“If I can overcome all these obstacles and challenges, then you can do anything!” the crowd cheers with the enigmatic thunder of my words.
I slowly step off the podium to a colligation of faces, my cane sweeping the rough tureen ahead of me. Dozens of faces clash into one huge mess as I shake hands upon my descent from the stage. My ears are a sponge that soaks up the cheers and the positive energy captivating everyone. The hands that I shake pump mine, and wonderful congratulatory praise lifts me up to touch the stars. As I take my seat in the audience beside my friend and father like figure, I reflect what just happened. My cane sits in my lap, poised for action the minute that I command it to. Life is splendid.
I just had another liberating experience on top of a nice paycheck. I turn to Lionel with a huge grin. His black face is a blur of happy emotion as he looks at me proudly.Everyone has dreams and goals. Reading mine, what did you think? Did you think I have delusions of grandeur? I can assure you that I don’t.Being a public speaker has taught me many things in my short life span of 21. It’s taught me the true raw definition of power and strength.
Strength isn’t what people think they can do. True, tarnished strength is in the soul, and the smile.Living a carefree life, I Just sit back and laugh with the world while still taking advantage of all the untapped untarnished energy and knowledge vastly dispersed within our lives. I had to, living with my mom.All throughout the nights where I was the bleeding victim of my mom’s furious flying fists, I lost all hope in faith. What was faith anyway, just blind hope? If that’s the case, I had none. Before I lived with my mom, my grandmother and grandfather briefly raised me.
I thought I had a home, but what’s a home anyway? A roof? A bed? Places where when you go there, they have to take you in and love you and care about you, even tell you good night. If so, then I was 12 years old when I became homeless. The place I was in wasn’t even considered a home. A home has love. It does not have some meaningless place you visit attached to the name. A home has a family, and I never had a home. I never even had food.
I never had a hug when I returned from school. I never even had a smile on my lips or the best grades in my high school. When I graduated high school and moved out of my mom’s place, I knew at that moment I had to make a choice. I could submit to everything that was happening and live a life of excuses… or I could push myself.

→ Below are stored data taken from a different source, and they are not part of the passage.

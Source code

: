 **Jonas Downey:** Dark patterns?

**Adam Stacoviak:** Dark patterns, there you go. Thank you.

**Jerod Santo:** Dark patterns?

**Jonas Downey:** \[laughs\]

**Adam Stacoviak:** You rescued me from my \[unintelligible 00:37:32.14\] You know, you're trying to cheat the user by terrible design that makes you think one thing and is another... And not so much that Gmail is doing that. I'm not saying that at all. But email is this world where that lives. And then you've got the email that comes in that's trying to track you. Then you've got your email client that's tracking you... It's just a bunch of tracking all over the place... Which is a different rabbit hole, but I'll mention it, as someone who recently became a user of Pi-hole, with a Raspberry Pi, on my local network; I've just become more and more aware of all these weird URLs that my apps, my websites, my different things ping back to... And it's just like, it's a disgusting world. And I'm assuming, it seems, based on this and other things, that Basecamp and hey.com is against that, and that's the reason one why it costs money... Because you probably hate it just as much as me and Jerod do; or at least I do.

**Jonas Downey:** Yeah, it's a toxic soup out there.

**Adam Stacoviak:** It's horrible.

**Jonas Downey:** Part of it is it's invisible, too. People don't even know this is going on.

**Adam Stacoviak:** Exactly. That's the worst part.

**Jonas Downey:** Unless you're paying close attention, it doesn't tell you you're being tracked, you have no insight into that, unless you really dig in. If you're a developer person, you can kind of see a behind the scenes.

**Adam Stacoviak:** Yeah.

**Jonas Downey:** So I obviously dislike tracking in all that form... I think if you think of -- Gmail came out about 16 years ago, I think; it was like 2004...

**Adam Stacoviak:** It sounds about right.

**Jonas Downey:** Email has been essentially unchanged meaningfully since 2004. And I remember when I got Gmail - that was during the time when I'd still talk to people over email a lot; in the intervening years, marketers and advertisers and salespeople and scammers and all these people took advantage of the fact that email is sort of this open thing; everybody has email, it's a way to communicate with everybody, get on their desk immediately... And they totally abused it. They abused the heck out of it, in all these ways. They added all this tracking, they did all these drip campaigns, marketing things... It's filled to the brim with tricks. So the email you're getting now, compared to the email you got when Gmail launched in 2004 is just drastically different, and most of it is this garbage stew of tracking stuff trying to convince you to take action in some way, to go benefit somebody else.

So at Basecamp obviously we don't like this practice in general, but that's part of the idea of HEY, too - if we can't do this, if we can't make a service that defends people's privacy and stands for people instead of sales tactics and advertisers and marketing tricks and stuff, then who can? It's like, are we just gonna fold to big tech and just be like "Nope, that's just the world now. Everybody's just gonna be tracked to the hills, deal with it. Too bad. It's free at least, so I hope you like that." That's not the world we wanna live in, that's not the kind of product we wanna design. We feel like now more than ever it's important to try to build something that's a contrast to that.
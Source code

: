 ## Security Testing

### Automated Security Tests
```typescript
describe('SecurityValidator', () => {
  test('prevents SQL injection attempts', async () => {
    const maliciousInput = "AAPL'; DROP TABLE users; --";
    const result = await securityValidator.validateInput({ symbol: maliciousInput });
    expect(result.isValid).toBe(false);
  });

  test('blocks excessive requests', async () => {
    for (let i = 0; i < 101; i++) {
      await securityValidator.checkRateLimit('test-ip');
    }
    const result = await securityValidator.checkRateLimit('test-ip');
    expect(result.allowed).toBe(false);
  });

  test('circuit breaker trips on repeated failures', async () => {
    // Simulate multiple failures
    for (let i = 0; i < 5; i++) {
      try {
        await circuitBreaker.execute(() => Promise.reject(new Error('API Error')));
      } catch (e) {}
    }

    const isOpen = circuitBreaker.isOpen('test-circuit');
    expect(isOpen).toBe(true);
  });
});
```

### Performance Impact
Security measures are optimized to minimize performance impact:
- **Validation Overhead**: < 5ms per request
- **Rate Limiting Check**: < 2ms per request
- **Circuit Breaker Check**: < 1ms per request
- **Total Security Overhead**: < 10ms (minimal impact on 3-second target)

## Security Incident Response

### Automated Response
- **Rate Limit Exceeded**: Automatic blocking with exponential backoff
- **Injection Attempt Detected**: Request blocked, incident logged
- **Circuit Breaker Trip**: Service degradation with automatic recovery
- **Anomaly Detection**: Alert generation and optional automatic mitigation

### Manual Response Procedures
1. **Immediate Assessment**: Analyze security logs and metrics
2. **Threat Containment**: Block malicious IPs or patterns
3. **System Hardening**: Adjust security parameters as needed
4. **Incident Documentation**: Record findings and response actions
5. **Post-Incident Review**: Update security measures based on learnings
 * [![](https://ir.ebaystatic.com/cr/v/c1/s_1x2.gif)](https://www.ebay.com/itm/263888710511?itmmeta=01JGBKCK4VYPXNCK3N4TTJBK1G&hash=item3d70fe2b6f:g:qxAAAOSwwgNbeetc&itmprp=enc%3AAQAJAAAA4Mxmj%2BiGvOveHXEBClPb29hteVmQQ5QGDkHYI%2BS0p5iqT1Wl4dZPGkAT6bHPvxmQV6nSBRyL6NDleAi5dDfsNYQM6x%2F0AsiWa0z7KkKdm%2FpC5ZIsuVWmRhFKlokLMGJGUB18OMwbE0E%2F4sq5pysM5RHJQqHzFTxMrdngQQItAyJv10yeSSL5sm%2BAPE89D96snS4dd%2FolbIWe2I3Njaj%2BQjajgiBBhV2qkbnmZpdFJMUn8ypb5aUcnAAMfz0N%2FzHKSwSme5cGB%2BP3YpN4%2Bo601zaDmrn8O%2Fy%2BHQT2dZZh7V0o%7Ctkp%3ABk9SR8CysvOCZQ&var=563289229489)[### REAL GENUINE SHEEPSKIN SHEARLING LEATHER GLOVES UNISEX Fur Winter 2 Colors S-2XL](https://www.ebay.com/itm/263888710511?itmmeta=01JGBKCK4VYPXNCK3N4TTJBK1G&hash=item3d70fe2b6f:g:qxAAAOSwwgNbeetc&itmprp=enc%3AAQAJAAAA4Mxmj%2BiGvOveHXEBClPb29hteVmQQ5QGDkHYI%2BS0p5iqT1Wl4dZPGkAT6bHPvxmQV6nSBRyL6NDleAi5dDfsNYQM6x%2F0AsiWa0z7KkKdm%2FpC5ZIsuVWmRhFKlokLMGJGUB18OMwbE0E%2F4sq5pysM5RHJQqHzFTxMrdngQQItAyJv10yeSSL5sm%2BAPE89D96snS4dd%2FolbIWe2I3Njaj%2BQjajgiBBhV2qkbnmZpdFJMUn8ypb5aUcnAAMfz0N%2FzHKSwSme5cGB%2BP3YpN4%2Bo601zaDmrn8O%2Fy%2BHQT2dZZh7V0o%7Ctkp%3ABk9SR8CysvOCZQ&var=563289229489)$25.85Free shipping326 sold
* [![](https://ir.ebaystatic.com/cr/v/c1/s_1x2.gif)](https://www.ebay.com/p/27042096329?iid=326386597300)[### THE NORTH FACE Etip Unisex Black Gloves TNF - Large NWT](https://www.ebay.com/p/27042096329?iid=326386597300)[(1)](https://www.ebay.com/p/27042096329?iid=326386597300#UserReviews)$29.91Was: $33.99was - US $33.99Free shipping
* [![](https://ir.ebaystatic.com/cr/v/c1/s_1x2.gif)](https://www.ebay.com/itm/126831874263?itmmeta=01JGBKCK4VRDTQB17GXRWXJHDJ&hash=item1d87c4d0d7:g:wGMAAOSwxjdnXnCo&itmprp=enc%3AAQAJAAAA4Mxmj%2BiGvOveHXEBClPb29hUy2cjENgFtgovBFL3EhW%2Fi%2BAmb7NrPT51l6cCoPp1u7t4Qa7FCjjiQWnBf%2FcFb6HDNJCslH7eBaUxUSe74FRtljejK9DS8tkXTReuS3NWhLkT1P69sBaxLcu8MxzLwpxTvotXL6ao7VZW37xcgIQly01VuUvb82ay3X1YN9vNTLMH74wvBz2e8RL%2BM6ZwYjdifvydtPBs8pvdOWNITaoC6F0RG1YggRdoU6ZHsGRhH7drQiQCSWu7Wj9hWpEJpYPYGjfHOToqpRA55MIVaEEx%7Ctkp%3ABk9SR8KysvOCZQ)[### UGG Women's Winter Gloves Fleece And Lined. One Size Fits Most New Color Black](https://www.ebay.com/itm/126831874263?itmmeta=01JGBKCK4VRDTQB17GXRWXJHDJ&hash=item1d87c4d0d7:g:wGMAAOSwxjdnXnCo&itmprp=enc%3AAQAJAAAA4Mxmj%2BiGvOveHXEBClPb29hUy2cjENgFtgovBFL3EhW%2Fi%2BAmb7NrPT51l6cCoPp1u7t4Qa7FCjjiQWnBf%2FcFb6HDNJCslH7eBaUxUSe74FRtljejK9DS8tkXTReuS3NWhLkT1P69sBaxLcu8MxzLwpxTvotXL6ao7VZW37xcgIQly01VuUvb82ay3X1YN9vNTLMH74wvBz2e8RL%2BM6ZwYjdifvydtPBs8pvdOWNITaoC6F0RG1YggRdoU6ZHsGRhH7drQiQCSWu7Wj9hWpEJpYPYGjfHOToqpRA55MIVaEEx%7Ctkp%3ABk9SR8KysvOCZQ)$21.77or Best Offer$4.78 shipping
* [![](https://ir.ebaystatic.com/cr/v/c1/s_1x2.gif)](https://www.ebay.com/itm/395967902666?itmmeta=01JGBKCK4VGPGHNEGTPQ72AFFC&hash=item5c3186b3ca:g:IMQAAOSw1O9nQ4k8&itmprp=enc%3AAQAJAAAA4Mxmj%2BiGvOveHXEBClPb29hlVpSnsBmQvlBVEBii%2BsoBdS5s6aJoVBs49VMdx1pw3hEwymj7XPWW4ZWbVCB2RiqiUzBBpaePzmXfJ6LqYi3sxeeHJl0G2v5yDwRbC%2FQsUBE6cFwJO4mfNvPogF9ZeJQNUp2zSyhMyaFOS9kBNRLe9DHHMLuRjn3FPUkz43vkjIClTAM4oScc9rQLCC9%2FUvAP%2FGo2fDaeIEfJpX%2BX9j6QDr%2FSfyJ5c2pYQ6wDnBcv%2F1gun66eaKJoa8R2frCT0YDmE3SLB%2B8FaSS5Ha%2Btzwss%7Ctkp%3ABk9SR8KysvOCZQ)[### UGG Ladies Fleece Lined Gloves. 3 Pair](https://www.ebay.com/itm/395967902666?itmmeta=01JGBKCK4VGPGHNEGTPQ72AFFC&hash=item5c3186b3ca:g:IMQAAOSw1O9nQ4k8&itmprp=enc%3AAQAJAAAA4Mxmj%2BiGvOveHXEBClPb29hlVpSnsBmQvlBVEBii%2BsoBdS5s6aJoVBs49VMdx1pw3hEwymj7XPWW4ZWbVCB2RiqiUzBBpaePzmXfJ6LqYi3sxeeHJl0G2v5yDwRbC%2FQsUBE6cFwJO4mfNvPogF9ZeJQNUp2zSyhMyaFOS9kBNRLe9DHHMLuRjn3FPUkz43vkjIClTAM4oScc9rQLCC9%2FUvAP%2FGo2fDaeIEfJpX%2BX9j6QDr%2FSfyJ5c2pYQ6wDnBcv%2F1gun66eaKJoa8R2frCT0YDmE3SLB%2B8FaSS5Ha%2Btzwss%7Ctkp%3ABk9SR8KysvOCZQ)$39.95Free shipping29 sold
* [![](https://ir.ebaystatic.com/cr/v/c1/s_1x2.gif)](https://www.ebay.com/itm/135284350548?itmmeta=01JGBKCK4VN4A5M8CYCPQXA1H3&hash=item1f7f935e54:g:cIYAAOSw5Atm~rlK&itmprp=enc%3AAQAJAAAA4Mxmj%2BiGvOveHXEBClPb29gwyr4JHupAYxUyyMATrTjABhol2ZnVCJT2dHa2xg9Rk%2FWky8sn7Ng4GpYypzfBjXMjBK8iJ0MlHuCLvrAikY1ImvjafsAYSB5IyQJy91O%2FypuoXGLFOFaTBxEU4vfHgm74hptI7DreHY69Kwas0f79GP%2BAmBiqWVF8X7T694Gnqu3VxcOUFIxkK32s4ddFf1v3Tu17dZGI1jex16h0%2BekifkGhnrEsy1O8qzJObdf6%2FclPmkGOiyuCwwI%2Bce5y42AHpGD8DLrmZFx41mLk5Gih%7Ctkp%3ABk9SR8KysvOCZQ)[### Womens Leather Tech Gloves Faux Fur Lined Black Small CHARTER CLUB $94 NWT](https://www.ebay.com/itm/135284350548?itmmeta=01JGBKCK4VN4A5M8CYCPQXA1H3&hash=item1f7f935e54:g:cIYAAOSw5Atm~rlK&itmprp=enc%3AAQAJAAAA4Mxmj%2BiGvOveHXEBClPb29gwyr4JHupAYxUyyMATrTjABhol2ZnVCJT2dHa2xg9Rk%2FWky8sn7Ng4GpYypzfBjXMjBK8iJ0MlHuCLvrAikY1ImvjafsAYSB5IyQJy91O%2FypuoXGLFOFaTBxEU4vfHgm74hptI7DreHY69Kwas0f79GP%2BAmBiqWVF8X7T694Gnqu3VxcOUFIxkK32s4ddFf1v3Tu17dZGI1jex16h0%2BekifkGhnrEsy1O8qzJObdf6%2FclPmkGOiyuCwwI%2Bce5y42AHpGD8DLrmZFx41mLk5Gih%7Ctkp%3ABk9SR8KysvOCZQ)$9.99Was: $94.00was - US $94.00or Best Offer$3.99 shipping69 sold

I could push myself and make my life good. That’s why I’m looking into this scholarship. With it, I can pursue my career in journalism, and help myself. Perhaps I could write stories that will save a kids life, give them that ray of hope I had stolen from me. Perhaps my mere words on the page might salvage some drug dealers on the streets, some homeless people on the corner. I’m smart. I KNOW I can succeed.
I just need a chance, a chance to climb out of the place where I was born. Everyone I know is angry and tired. They’re trying to survive. I know that there is a world out there that is better than what I have encountered, that is better developed. Now, I want to live in it. Sometimes I feel like there is skin upon the world. That those of us, who are created under it, can see through it.
We just can’t get through it. I believe I can peel it back, make that break through I’ve been searching for my entire existence, and I will. I CAN win this losing race, shine bright, and take a real breath of fresh air. Don’t believe me? Watch me.